╭─ Exercise input

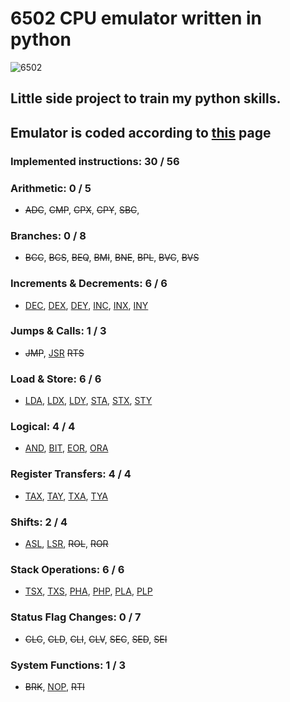 # 6502 CPU emulator written in python

![6502](https://camo.githubusercontent.com/3f3e4877bd335a5003269398b0fa3fe0c71900e69b08f3f93513a663b0ff30ce/68747470733a2f2f7261772e6769746875622e636f6d2f626c69747a636f64652f6e65736b656c6c2f6d61737465722f363530322e706e67)

## Little side project to train my python skills.

## Emulator is coded according to [this](http://www.obelisk.me.uk/6502/) page

### Implemented instructions: 30 / 56

### Arithmetic: 0 / 5
- ~~ADC~~, ~~CMP~~, ~~CPX~~, ~~CPY~~, ~~SBC~~, 

### Branches: 0 / 8
- ~~BCC~~, ~~BCS~~, ~~BEQ~~, ~~BMI~~, ~~BNE~~, ~~BPL~~, ~~BVC~~, ~~BVS~~

### Increments & Decrements: 6 / 6
- [DEC](http://www.obelisk.me.uk/6502/reference.html#DEC 'DEC - Decrement Memory'),
  [DEX](http://www.obelisk.me.uk/6502/reference.html#DEX 'DEX - Decrement X Register'),
  [DEY](http://www.obelisk.me.uk/6502/reference.html#DEY 'DEY - Decrement Y Register'),
  [INC](http://www.obelisk.me.uk/6502/reference.html#INC 'INC - Increment Memory'),
  [INX](http://www.obelisk.me.uk/6502/reference.html#INX 'INX - Increment X Register'),
  [INY](http://www.obelisk.me.uk/6502/reference.html#INY 'INY - Increment Y Register')

### Jumps & Calls: 1 / 3
- ~~JMP~~,
  [JSR](http://www.obelisk.me.uk/6502/reference.html#JSR 'JSR - Jump to Subroutine')
  ~~RTS~~

### Load & Store: 6 / 6
- [LDA](http://www.obelisk.me.uk/6502/reference.html#LDA 'LDA - Load Accumulator'),
  [LDX](http://www.obelisk.me.uk/6502/reference.html#LDX 'LDX - Load X Register'),
  [LDY](http://www.obelisk.me.uk/6502/reference.html#LDY 'LDY - Load Y Register'),
  [STA](http://www.obelisk.me.uk/6502/reference.html#STA 'STA - Store Accumulator'),
  [STX](http://www.obelisk.me.uk/6502/reference.html#STX 'STX - Store X Register'),
  [STY](http://www.obelisk.me.uk/6502/reference.html#STY 'STY - Store Y Register')

### Logical: 4 / 4
- [AND](http://www.obelisk.me.uk/6502/reference.html#AND 'AND - Logical AND'),
  [BIT](http://www.obelisk.me.uk/6502/reference.html#BIT 'BIT - Bit Test'),
  [EOR](http://www.obelisk.me.uk/6502/reference.html#EOR 'EOR - Exclusive OR'),
  [ORA](http://www.obelisk.me.uk/6502/reference.html#ORA 'ORA - Logical Inclusive OR')

### Register Transfers: 4 / 4
- [TAX](http://www.obelisk.me.uk/6502/reference.html#TAX 'TAX - Transfer Accumulator to X'),
  [TAY](http://www.obelisk.me.uk/6502/reference.html#TAY 'TAY - Transfer Accumulator to Y'),
  [TXA](http://www.obelisk.me.uk/6502/reference.html#TXA 'TXA - Transfer X to Accumulator'),
  [TYA](http://www.obelisk.me.uk/6502/reference.html#TYA 'TYA - Transfer Y to Accumulator')

### Shifts: 2 / 4
- [ASL](http://www.obelisk.me.uk/6502/reference.html#ASL 'ASL - Arithmetic Shift Left'),
  [LSR](http://www.obelisk.me.uk/6502/reference.html#LSR 'LSR - Logical Shift Right'),
  ~~ROL~~,
  ~~ROR~~

### Stack Operations: 6 / 6
- [TSX](http://www.obelisk.me.uk/6502/reference.html#TSX 'TSX - Transfer Stack Pointer to X'),
  [TXS](http://www.obelisk.me.uk/6502/reference.html#TXS 'TXS - Transfer X to Stack Pointer'),
  [PHA](http://www.obelisk.me.uk/6502/reference.html#PHA 'PHA - Push Accumulator'),
  [PHP](http://www.obelisk.me.uk/6502/reference.html#PHP 'PHP - Push Processor Status'),
  [PLA](http://www.obelisk.me.uk/6502/reference.html#PLA 'PLA - Pull Accumulator'),
  [PLP](http://www.obelisk.me.uk/6502/reference.html#PLP 'PLP - Pull Processor Status')

### Status Flag Changes: 0 / 7
- ~~CLC~~, ~~CLD~~, ~~CLI~~, ~~CLV~~, ~~SEC~~, ~~SED~~, ~~SEI~~

### System Functions: 1 / 3
- ~~BRK~~,
  [NOP](http://www.obelisk.me.uk/6502/reference.html#NOP 'NOP - No Operation'),
  ~~RTI~~
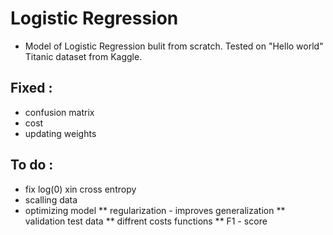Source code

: # Logistic Regression
* Model of Logistic Regression bulit from scratch. Tested on "Hello world" Titanic dataset from Kaggle. 

## Fixed :
* confusion matrix
* cost
* updating weights 

## To do :
* fix log(0) xin cross entropy
* scalling data
* optimizing model
** regularization - improves generalization 
** validation test data
** diffrent costs functions 
** F1 - score

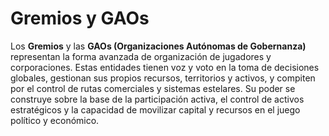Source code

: # Gremios y GAOs

Los **Gremios** y las **GAOs (Organizaciones Autónomas de Gobernanza)** representan la forma avanzada de organización de jugadores y corporaciones. Estas entidades tienen voz y voto en la toma de decisiones globales, gestionan sus propios recursos, territorios y activos, y compiten por el control de rutas comerciales y sistemas estelares. Su poder se construye sobre la base de la participación activa, el control de activos estratégicos y la capacidad de movilizar capital y recursos en el juego político y económico.
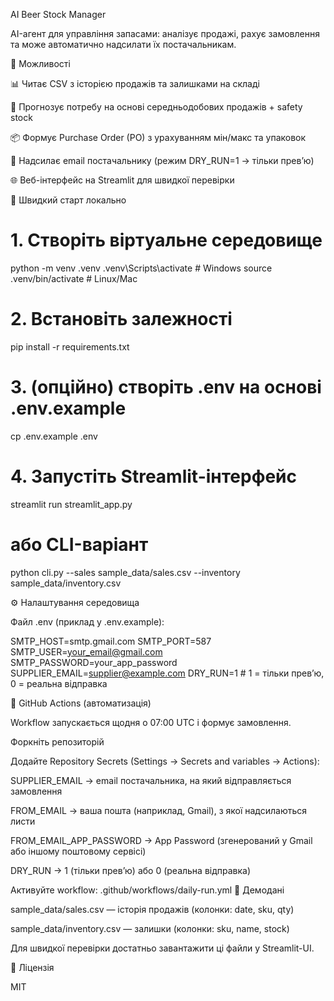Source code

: AI Beer Stock Manager

AI-агент для управління запасами: аналізує продажі, рахує замовлення та може автоматично надсилати їх постачальникам.

🔑 Можливості

📊 Читає CSV з історією продажів та залишками на складі

🔮 Прогнозує потребу на основі середньодобових продажів + safety stock

📦 Формує Purchase Order (PO) з урахуванням мін/макс та упаковок

📧 Надсилає email постачальнику (режим DRY_RUN=1 → тільки прев’ю)

🌐 Веб-інтерфейс на Streamlit для швидкої перевірки

🚀 Швидкий старт локально
# 1. Створіть віртуальне середовище
python -m venv .venv
.venv\Scripts\activate   # Windows
source .venv/bin/activate # Linux/Mac

# 2. Встановіть залежності
pip install -r requirements.txt

# 3. (опційно) створіть .env на основі .env.example
cp .env.example .env

# 4. Запустіть Streamlit-інтерфейс
streamlit run streamlit_app.py

# або CLI-варіант
python cli.py --sales sample_data/sales.csv --inventory sample_data/inventory.csv

⚙️ Налаштування середовища

Файл .env (приклад у .env.example):

SMTP_HOST=smtp.gmail.com
SMTP_PORT=587
SMTP_USER=your_email@gmail.com
SMTP_PASSWORD=your_app_password
SUPPLIER_EMAIL=supplier@example.com
DRY_RUN=1   # 1 = тільки прев’ю, 0 = реальна відправка

🤖 GitHub Actions (автоматизація)

Workflow запускається щодня о 07:00 UTC і формує замовлення.

Форкніть репозиторій

Додайте Repository Secrets (Settings → Secrets and variables → Actions):

SUPPLIER_EMAIL → email постачальника, на який відправляється замовлення

FROM_EMAIL → ваша пошта (наприклад, Gmail), з якої надсилаються листи

FROM_EMAIL_APP_PASSWORD → App Password (згенерований у Gmail або іншому поштовому сервісі)

DRY_RUN → 1 (тільки прев’ю) або 0 (реальна відправка)

Активуйте workflow: .github/workflows/daily-run.yml
🧪 Демодані

sample_data/sales.csv — історія продажів (колонки: date, sku, qty)

sample_data/inventory.csv — залишки (колонки: sku, name, stock)

Для швидкої перевірки достатньо завантажити ці файли у Streamlit-UI.

📜 Ліцензія

MIT
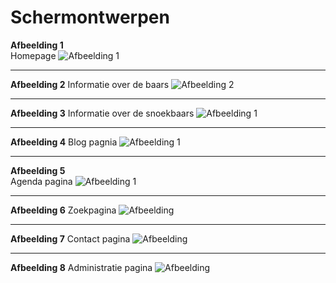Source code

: # Schermontwerpen

**Afbeelding 1**  
Homepage
![Afbeelding 1](schermontwerp-1.jpg)
___


**Afbeelding 2**
Informatie over de baars
![Afbeelding 2](afbeelding)
___
**Afbeelding 3**
Informatie over de snoekbaars
![Afbeelding 1](afbeelding)
___

**Afbeelding 4**
Blog pagnia
![Afbeelding 1](afbeelding)
___

**Afbeelding 5**  
Agenda pagina
![Afbeelding 1](schermontwerp-1.jpg)
___

**Afbeelding 6**
Zoekpagina
![Afbeelding](Afbeelding)
___

**Afbeelding 7**
Contact pagina
![Afbeelding](Afbeelding)
___

**Afbeelding 8**
Administratie pagina
![Afbeelding](Afbeelding)
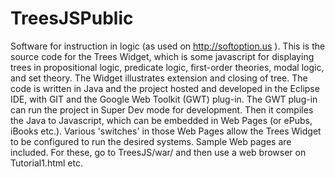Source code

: # TreesJSPublic

Software for instruction in logic (as used on http://softoption.us ).
This is the source code for the Trees Widget, which is some javascript
for displaying trees in propositional logic, predicate logic, first-order theories,
modal logic, and set theory. The Widget illustrates extension and closing of tree.
The code is written in Java and the project hosted and
developed in the Eclipse IDE, with GIT and the Google Web Toolkit (GWT) plug-in. The
GWT plug-in can run the project in Super Dev mode for development. Then it compiles the
Java to Javascript, which can be embedded in Web Pages (or ePubs, iBooks etc.).
Various 'switches' in those Web Pages allow the Trees Widget to be configured to run
the desired systems. Sample Web pages are included. For these, go to TreesJS/war/
and then use a web browser on Tutorial1.html etc.
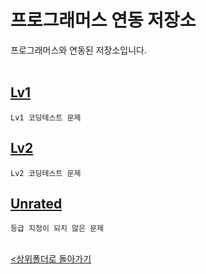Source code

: # 프로그래머스 연동 저장소
프로그래머스와 연동된 저장소입니다.
<br><br>

[Lv1](./lv1/)
-
    Lv1 코딩테스트 문제

[Lv2](./Lv2/)
-
    Lv2 코딩테스트 문제

[Unrated](./unrated/)
-
    등급 지정이 되지 않은 문제

<br>[<상위폴더로 돌아가기](..)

╰─

Task objective
Report how many lines in the data include the word "Actions", and give nothing but the count.

Solution for this task
2